I'd never heard of the writer, David Samuels, and the brief biography provided by the editors seemed sketchy: "Samuels has written for Harper's magazine, The New Yorker and The American Scholar. This is his first article for The Atlantic Monthly." Those aren't magazines to sneeze at, but the paucity of credentials that might suggest his feasibility to tackle this monumental subject did give me a moment's hesitation. Still, I charged on.
The piece covered many pages, and I kept hoping that the promise of the title would materialize. But the article really wasn't about the ruination of a land or a people's aspirations. This was little more than an extended portrait of Arafat, with his vanity and silliness highlighted occasionally, offered by close associates. None of them ever spoke of him except in reverential tones. Even when his corruption was hinted at, the end result was a portrait of a generous Robin Hood who gave rich people's money to the needy poor.
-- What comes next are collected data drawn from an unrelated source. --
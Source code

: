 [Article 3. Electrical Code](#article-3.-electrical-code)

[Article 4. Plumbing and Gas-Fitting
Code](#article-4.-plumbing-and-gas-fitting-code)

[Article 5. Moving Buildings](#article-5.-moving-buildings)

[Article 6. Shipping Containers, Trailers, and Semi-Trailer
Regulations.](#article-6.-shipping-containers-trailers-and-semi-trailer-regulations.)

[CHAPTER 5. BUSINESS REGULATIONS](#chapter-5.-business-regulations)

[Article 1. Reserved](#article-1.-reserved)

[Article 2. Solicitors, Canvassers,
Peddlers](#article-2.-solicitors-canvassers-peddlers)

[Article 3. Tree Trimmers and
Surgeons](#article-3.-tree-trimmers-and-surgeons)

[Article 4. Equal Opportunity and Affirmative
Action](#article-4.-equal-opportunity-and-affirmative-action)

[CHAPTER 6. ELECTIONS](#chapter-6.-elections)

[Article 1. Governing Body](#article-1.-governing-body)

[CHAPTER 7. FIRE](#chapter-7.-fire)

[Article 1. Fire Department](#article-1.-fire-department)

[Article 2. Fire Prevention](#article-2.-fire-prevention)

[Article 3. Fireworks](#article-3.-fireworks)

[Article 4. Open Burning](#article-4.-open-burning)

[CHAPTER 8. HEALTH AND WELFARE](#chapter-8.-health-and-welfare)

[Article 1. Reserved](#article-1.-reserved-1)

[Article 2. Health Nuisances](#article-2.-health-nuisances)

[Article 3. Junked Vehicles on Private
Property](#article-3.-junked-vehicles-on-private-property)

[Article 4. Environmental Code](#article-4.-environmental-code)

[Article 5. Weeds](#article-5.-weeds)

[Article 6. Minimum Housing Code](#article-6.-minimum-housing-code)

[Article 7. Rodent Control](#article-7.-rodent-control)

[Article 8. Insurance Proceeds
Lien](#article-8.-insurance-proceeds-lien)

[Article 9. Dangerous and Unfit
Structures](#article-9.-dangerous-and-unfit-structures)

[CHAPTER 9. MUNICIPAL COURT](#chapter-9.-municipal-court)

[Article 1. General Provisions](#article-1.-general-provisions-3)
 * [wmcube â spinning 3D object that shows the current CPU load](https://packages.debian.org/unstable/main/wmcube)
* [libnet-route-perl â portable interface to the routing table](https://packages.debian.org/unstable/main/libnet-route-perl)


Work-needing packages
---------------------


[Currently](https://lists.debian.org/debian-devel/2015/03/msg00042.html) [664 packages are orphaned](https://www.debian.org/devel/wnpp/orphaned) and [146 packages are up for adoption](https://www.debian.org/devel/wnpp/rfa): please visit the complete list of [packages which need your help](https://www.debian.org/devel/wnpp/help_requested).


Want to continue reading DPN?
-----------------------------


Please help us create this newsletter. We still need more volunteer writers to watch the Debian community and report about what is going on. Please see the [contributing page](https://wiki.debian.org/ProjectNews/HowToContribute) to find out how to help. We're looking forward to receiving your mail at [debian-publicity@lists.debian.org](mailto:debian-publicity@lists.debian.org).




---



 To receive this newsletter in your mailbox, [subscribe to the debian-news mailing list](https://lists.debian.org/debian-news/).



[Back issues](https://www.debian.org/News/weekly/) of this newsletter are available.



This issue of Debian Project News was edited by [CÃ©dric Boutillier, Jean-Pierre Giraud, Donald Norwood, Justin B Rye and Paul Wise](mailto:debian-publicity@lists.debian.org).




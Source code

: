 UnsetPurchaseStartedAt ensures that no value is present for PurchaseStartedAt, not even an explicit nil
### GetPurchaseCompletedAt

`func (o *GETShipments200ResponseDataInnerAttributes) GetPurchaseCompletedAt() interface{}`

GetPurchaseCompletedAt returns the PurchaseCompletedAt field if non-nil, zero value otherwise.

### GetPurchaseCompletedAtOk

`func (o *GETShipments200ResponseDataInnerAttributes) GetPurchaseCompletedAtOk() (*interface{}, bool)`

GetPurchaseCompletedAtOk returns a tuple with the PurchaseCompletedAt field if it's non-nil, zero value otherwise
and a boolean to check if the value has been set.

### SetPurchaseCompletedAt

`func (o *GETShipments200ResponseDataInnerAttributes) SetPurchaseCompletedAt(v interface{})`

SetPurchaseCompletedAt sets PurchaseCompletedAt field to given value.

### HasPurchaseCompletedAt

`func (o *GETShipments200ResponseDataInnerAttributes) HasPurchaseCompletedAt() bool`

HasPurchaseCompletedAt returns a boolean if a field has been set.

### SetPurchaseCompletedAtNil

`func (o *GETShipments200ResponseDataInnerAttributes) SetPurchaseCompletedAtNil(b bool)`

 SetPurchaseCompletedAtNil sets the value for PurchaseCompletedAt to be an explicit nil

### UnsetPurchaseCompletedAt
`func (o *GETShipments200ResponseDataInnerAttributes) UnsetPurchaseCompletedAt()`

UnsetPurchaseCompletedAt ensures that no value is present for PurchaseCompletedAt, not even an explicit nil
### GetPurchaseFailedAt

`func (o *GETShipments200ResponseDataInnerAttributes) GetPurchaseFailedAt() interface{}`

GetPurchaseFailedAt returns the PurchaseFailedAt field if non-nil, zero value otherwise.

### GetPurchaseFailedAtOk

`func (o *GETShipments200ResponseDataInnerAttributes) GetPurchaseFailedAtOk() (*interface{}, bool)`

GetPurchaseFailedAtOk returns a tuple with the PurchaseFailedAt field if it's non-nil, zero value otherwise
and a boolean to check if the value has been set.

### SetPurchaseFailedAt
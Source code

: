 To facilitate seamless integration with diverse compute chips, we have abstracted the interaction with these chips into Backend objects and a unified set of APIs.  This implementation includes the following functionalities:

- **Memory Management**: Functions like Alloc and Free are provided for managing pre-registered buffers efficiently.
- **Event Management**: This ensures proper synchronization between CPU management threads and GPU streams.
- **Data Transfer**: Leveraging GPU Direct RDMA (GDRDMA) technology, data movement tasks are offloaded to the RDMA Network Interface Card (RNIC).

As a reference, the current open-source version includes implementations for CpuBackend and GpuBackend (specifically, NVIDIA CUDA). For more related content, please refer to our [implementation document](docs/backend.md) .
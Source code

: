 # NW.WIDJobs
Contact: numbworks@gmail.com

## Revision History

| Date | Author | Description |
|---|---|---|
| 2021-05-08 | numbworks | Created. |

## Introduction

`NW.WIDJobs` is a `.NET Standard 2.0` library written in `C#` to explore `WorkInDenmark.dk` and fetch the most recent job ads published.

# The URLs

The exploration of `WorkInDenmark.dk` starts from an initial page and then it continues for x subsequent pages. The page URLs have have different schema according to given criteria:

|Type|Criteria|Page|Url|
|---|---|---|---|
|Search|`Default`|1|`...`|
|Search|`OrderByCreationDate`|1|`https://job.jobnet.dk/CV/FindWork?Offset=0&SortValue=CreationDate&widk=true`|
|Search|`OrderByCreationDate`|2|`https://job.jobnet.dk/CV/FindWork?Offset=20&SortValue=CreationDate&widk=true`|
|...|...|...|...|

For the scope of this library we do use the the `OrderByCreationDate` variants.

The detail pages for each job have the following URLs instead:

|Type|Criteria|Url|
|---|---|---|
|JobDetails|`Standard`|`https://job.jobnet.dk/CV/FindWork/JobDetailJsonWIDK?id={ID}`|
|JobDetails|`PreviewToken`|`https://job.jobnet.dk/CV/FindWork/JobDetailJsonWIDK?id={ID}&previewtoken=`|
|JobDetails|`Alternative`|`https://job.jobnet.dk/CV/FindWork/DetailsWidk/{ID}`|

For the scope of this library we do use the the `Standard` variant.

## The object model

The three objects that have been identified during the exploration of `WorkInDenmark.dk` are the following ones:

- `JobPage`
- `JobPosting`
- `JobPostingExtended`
I should have known from the start that something was amiss. "The war for Jerusalem that began after Israeli Prime Minister Ehud Barak's failed peace offer at Camp David in the summer of 2000 has become the subject of legends and fables, each one of which is colored in the distinctive shades of the political spectrum from which it emerged: Yasir Arafat tried to control the violence. Arafat was behind the violence. Arafat was the target of the violence, which he deflected onto the Israelis. Depending on which day of the week it was, any combination … might be true."
Aside from not knowing what Samuels was talking about exactly, I took it as an offense that the blowing up of Israeli civilians was graced with the terminology "the war for Jerusalem."
Israelis, those same people who were targets of Palestinian guerrilla warfare, make an appearance or two, usually introduced by the author as villains. Otherwise, they are nowhere to be found. That's because this is a portrait of the "great man" – and he alone.
Take these passages from one of Arafat's bodyguards, Abu Helmi. " 'I don't want to speak about Abu Ammar as a president or a revolutionary leader; I want to speak about Abu Ammar the father,' Abu Helmi begins, referring to the Palestinian leader by another of his familiar nicknames. …
" 'For many years, at nights, we would suddenly wake up, with him coming over to see if we were covered … . During the meals, when there were no guests we always ate together. He was always insisting, giving us food, spreading, cutting, saying 'Eat, eat.' "
What a swell guy! A Jewish mother, even.